Freeman trabaja en un proyecto del gobierno norteamericano para preservar ecosistemas terrestres en el espacio, en unas cúpulas a modo de invernaderos que sin duda cuesta mucho dinero mantener. Le acompañan otros astronautas algo gamberros que prefieren dedicarse a hacer carreritas con karts playeros y pisarle el césped al incomprendido Freeman antes que ayudarlo con sus tareas de jardinero espacial. Cuando llega la decisión del gobierno de detener el proyecto, Freeman no organiza una fiesta precisamente. Pronto se convierte en un Quijote obsesionado con su idea de defender a los más débiles o más bien un capitán Ahab cegado por su empeño como en Moby Dick, porque como este deberá enfrentarse a una tremenda tempestad en su travesía por el espacio, zozobra de la nave y crujidos del casco incluidos (atentos a los efectos de sonido de esta escena). Le acompañan en esta circunnavegación unos entrañables robots mezcla de videoconsola gigante, navaja suiza y linterna de camping a los que Freeman trata como niños todo el tiempo hasta el punto de torturarlos bautizándolos con los nombres de los sobrinos del Pato Donald ¡y eso que los pobres se pasan toda la cinta trabajando y sin rechistar!

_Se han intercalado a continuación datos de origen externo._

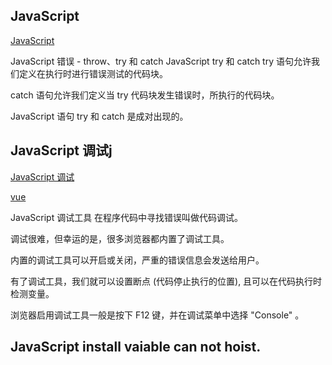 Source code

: ## JavaScript 
[JavaScript](https://www.runoob.com/js/js-errors.html)

JavaScript 错误 - throw、try 和 catch
JavaScript try 和 catch
try 语句允许我们定义在执行时进行错误测试的代码块。

catch 语句允许我们定义当 try 代码块发生错误时，所执行的代码块。

JavaScript 语句 try 和 catch 是成对出现的。

## JavaScript 调试j

[JavaScript 调试](https://www.runoob.com/js/js-debugging.html)

[vue](https://vuejs.org/)

JavaScript 调试工具
在程序代码中寻找错误叫做代码调试。

调试很难，但幸运的是，很多浏览器都内置了调试工具。

内置的调试工具可以开启或关闭，严重的错误信息会发送给用户。

有了调试工具，我们就可以设置断点 (代码停止执行的位置), 且可以在代码执行时检测变量。

浏览器启用调试工具一般是按下 F12 键，并在调试菜单中选择 "Console" 。

## JavaScript install vaiable can not hoist.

Después de algunas escenas con tintes religiosos poco subliminales, acompañadas por cánticos eclesiásticos de Joan Baez de mal envejecer, la película nos deja pensativos al final. Nos preguntamos cuál es el mensaje que viaja en esa botella que menciona Freeman, en esa Voyager que se adelantó por unos años en la ficción.
La vi en el instituto con mi «novia» cuando éramos poco más que niños. Me impresionó. No sé si querría volver a verlas ahora.